Great editorial … :slight_smile:

2 Likes
4

I used following approach which worked for me…

firstly divide each h[i] with f till it is divisible…

then sort resulting h array…

count each pair of h[i] with same value…

    cin>>n>>f;
	for(i=0;i<n;i++)
	{
		cin>>a;
		while(a%f==0)
		a/=f;
		h[i]=a;
	}
	sort(h,h+n);
	a=h[0]; p=1; ans=0;
	for(i=1;i<n;i++)
	{
		if(h[i]!=a)
		{
			a=h[i];
			p=0;
		}
		ans+=p;
		p++;
	}
	cout<<ans<<"\n";

link: CodeChef: Practical coding for everyone

14 Likes
5

http://www.codechef.com/viewsolution/5220938

Can someone tell what is wrong in this solution? Gave AC for 2 test cases only.

6

how come the time complexity comes to be O(n (log n)^2)? When we are doing sorting and searching in different loops.

7

Just a minor thing I would like to point out:

std::equal_range() takes 2*log(n)+1 element comparisons in the average case and not exactly log(n) comparisons.
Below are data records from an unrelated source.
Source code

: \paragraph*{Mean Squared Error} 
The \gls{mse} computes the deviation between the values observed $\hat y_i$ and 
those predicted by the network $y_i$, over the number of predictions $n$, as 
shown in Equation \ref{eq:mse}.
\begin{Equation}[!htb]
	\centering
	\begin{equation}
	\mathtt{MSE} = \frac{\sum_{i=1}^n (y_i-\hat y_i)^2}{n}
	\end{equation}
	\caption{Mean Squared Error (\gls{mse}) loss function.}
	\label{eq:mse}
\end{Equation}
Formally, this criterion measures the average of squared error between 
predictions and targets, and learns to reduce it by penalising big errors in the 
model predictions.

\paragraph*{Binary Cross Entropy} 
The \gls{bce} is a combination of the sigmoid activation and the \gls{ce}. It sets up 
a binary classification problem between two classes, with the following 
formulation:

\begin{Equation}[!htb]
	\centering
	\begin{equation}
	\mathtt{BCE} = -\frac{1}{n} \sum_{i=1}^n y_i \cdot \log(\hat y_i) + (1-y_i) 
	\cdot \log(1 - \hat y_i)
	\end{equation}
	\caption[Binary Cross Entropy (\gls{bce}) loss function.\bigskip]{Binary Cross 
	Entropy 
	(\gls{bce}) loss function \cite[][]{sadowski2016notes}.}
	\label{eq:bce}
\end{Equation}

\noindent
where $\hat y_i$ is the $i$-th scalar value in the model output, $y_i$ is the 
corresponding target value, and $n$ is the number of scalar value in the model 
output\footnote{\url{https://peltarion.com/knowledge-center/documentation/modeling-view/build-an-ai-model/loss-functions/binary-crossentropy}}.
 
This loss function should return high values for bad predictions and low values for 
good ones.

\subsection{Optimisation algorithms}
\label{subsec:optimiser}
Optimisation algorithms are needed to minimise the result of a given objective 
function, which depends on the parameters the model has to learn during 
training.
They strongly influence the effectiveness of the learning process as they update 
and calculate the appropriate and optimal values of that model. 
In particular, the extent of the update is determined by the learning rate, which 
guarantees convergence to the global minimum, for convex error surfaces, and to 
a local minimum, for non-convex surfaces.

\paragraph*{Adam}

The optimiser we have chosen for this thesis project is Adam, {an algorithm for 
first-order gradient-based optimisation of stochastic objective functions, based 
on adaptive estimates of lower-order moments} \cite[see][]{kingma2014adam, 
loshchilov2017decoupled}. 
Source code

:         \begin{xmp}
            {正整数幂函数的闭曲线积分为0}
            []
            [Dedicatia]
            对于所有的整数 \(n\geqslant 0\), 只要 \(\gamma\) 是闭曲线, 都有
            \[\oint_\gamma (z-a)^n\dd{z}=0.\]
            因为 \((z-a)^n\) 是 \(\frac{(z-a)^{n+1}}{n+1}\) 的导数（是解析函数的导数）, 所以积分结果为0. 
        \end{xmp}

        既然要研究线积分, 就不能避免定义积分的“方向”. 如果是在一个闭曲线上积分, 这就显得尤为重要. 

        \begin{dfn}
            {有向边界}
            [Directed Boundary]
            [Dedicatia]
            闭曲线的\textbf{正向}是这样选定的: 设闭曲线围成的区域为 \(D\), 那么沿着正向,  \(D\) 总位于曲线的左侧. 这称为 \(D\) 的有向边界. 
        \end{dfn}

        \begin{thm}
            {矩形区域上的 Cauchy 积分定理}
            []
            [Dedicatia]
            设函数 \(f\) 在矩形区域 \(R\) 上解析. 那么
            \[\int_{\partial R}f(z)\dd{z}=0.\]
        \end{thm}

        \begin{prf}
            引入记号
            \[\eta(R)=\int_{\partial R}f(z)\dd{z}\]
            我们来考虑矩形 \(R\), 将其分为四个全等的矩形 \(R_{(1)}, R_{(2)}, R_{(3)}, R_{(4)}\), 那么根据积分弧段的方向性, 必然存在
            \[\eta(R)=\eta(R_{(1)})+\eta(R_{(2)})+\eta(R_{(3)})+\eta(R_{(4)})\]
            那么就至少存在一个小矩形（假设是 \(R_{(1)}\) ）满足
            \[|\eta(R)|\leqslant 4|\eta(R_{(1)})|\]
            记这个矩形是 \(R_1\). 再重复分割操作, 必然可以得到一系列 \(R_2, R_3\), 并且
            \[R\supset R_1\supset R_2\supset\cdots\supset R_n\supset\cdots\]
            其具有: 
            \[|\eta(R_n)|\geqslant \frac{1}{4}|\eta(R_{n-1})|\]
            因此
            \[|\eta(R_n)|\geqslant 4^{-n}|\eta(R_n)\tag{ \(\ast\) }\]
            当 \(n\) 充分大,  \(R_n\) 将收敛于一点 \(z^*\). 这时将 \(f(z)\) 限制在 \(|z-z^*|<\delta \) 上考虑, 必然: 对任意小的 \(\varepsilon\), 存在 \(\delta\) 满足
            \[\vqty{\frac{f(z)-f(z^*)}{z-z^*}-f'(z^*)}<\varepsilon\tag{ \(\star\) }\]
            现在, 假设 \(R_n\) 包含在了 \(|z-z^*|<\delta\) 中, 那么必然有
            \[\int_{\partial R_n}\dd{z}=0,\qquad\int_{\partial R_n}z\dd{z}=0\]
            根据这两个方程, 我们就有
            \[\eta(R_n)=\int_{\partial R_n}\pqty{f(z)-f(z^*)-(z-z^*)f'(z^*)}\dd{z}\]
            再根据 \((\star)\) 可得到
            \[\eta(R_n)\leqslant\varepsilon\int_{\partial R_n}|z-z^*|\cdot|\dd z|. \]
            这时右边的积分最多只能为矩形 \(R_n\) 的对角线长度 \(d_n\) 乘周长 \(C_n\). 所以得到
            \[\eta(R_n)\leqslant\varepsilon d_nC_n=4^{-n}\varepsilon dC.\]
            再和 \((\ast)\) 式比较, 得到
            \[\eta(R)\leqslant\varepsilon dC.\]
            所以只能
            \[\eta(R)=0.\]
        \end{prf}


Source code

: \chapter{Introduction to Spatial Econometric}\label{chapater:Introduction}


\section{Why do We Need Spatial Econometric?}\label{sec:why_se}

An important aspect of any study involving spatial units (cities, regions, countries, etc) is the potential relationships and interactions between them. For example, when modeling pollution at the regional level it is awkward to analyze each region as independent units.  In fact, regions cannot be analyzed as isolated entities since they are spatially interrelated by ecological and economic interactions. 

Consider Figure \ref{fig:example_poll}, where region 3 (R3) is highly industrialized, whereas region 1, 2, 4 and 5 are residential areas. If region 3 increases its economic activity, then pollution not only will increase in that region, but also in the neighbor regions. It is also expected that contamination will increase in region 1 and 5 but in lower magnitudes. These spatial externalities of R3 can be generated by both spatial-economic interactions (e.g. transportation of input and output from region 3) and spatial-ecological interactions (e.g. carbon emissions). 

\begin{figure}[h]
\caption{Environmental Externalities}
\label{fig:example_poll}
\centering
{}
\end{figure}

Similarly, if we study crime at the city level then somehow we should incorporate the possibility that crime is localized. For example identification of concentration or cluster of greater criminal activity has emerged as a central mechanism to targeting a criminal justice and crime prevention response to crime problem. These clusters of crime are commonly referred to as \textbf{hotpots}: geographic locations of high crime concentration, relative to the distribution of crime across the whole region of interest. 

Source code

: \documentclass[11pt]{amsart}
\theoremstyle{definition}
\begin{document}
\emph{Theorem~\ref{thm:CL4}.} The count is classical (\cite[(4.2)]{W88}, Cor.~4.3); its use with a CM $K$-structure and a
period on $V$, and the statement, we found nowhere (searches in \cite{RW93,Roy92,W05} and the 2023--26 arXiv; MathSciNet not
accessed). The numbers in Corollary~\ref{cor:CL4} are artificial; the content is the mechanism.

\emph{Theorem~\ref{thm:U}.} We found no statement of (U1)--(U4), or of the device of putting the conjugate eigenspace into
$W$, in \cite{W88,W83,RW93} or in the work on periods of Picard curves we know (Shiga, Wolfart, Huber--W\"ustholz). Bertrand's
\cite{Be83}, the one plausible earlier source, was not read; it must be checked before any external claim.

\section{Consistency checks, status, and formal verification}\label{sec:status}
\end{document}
Doesn’t make much difference here, but I am mentioning this for an accurate analysis that’s it :slight_smile:

8

The following code gives SIGFPE on one test case, however gets AC when i change all int to long long(so its not divide by zero error for sure). The constraints seem ok for int …are they not?

CodeChef: Practical coding for everyone (SIGFPE)
CodeChef: Practical coding for everyone (AC)

9

Where am i Going Wrong Here

    #include <iostream>
#include <vector>
#include <algorithm>
#include <stdlib.h>
using namespace std;
typedef long long int ll;
int main()
{
    ll t;
    cin>>t;
    while(t--)
    {
        ll f, n,a;
        cin>>n>>f;
        vector<ll>h(n);
        for(ll i=0;i<n;i++)
        {
            cin>>a;
            while(a%f==0)
            {
                a/=f;
            }
            h[i]=a;
        }
        sort(h.begin(),h.end());
        ll ans=0;
        vector<ll>::iterator i=h.begin();
        pair<vector<ll>::iterator,vector<ll>::iterator> bounds;
        while(i<h.end())
        {
            bounds = equal_range(h.begin(),h.end(),*i);
            ans+=(bounds.second-bounds.first);
            i=bounds.second;
        }
        cout<<ans<<endl;
    }
}
10

in the first approach explained in the editorial how it will give the correct answer if all the elements of the vector h are same…!!!..

11

@siddharth067 I didn’t understand why u did this ans+=((bounds.second-bounds.first)*((bounds.second-bounds.first)-1))/2LL;// C(N,2)

12

pretty crisp (Y)

13

O(2*log(n) + 1) = O(log(n))

1 Like
14

Can you explain the logic behind your code?

15

Yes, of course. The editorial didn’t state O(log(n)) steps, it states log(n) steps :wink:

16

Thanks a lot for telling us about std::equal_range() :slight_smile:

1 Like
17

great man…This logic will work in O(n*log(n)) instead…

18

one log(n) factor comes from binary search and second log(n) comes since we are doing binary search for each k where F^k<=height

19

@grayhathacker I was also approaching for same but ran out of time, good logic :slight_smile:

20

@wittyceaser great that you like it :slight_smile: it simplify thinks often. If you want to read more from me, you can visit my blog here: chasethered.com

21

@ironmandhruv the logic is that if the division series have common parts, then they will result in the same smallest value. The smaller series is contained by the greater one. There is no reason to continue the division after the fractions appear as those will stay there and no integer result is possible any more. After sorting, the number of equal neighbors is counted that results the number of pairings. This algorithm naturally filters out the duplications in pairs too. Fabulous solution.

1 Like
22

can you explain in detail